Then Macklemore and Ryan Lewis won a Grammy. (See? Fits much more nicely here) Do I think that Macklemore and Ryan Lewis' album wasn't good? No. I found it pretty entertaining, and had it been merely nominated, I would have no complaints. But in my mind, in the world that exists in between my ears, wining Best Rap Album equates to "The album that from an artistic standpoint did the MOST for it's genre, more than any other album nominated. Here's where I feel as if this is where the contention lies. I don't feel as if it     did that. In fact, I dare say, all it did was not do what hip hop has done best ever since its inception.

Hip hop has always been an art form of defiance. From the early days of Sugarhill Gang or Grandmaster Flash and the Furious Five, hip hop has been a rebellious and defiant reminder that it would not conform to whatever it was you felt it should. When millions were beginning to just understand the power of the N-word (not negro, the OTHER N-word) hip hop was spitting it into the faces of the people who refused to acknowledge its existence. Hip hop culture extended from a section of the population who were expected to lay down and die: the unwashed, uneducated masses who would never contribute anything into the world, who were meant to be servants, either of food or waste disposal. An entire subsection of urban culture who were not told but shown that no one ultimately would care about them or for them. Hip hop as a growling defiant response to every politician who would ranter pander for a vote than care for the constituents that had no voice, hip hop was the voice of thousands who had no choice but to repurpose what was given them and contribute to the human experience a living culture, a constant art form that has persisted even to this day.

Hip hop doesn't know color or creed, nationality or race. It is the voice of the people. In this regard, I applaud Macklemore and Ryan Lewis. They spoke out for a largely oppressed section of people. the LGBT community, and they used hip hop to do it. Largely this is unheard of in the world of rap, the music that hip hop spawned. By and large, rap lives in a world where being gay is undesirable, and this is expressed in the largely homophobic expressions hurled at  one's enemies.

But this is not the first time that hip hop has championed the cause of an oppressed people, or even that of the LGBT community  Granted many rappers still use gay slurs as a way to denigrate their detractors (that one's aimed at you Eminem, Rap God or not.) but hip hop being used to open our eyes to the plight of the oppressed isn't new. If Macklemore and Ryan Lewis won a Grammy only for this, I suppose I could understand and even accept it. However, what has happened feels far less like a feel good story.

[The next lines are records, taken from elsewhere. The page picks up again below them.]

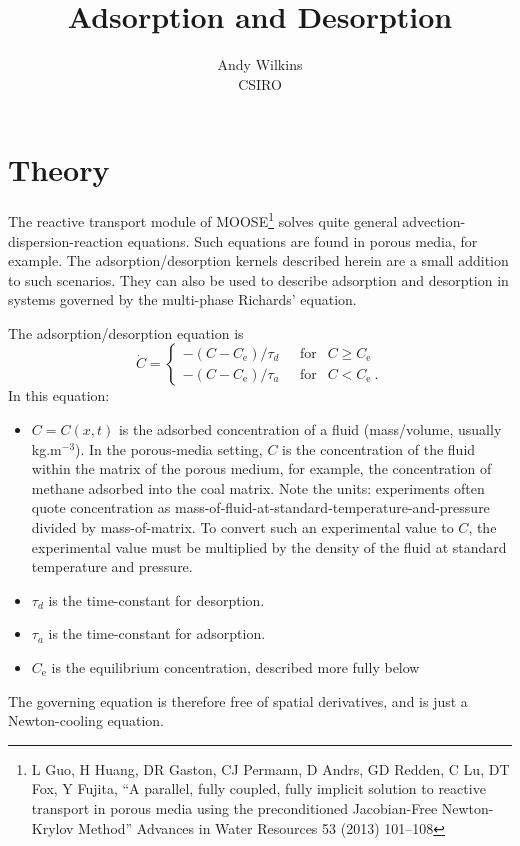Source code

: \documentclass[]{scrreprt}
\begin{document}
\title{Adsorption and Desorption}
\author{Andy Wilkins \\
CSIRO}
\maketitle

\tableofcontents

\chapter{Theory}

The reactive transport module of MOOSE\footnote{L Guo, H Huang, DR
  Gaston, CJ Permann, D Andrs, GD Redden, C Lu, DT Fox, Y Fujita, ``A
  parallel, fully coupled, fully implicit solution to reactive
  transport in porous media using the preconditioned Jacobian-Free
  Newton-Krylov Method'' Advances in Water Resources 53 (2013)
  101--108} solves quite general advection-dispersion-reaction
equations.  Such equations are found in porous media, for example.  The
adsorption/desorption kernels described herein are a small addition to
such scenarios.  They can also be used to describe adsorption and
desorption in systems governed by the multi-phase Richards' equation.

The adsorption/desorption equation is
\begin{equation}
\dot{C} = \left\{
\begin{array}{ll}
-(C - C_{\mathrm{e}})/\tau_{d} & \ \ \ \mbox{for } \ \ C\geq C_{\mathrm{e}} \\
-(C - C_{\mathrm{e}})/\tau_{a} & \ \ \ \mbox{for } \ \ C < C_{\mathrm{e}} 
\ .
\end{array}
\right.
\label{eqn.adde}
\end{equation}
In this equation:
\begin{itemize}
\item $C = C(x,t)$ is the adsorbed concentration of a fluid (mass/volume,
  usually kg.m$^{-3}$).  In the porous-media setting, $C$ is the
  concentration of the fluid within the matrix of the
  porous medium, for example, the concentration of methane adsorbed
  into the coal matrix.   Note the units: experiments often quote
  concentration as mass-of-fluid-at-standard-temperature-and-pressure
  divided by mass-of-matrix.  To convert such an experimental value to
  $C$, the experimental value must be multiplied by the density of the
  fluid at standard temperature and pressure.
\item $\tau_{d}$ is the time-constant for desorption.
\item $\tau_{a}$ is the time-constant for adsorption.
\item $C_{\mathrm{e}}$ is the equilibrium concentration, described
  more fully below
\end{itemize}
The governing equation is therefore free of spatial derivatives, and
is just a Newton-cooling equation.
\end{document}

Macklemore beat out Kanye West's flawed album Yeezzus (yes I do mean it when I said flawed. I really enjoyed it as an album. But let's not kid ourselves MBDTF it's not.) Jay-Z's Magna Carta/Holy Grail and Kendrick Lamar's Good Kid, m.A.A.d City. Oh whatever Drake did. Yeah. That passing mention is all Drake's album deserved. I honestly feel that was the popular album mention that got nominated but should never win anything. Yeah. Sorry Drake fans.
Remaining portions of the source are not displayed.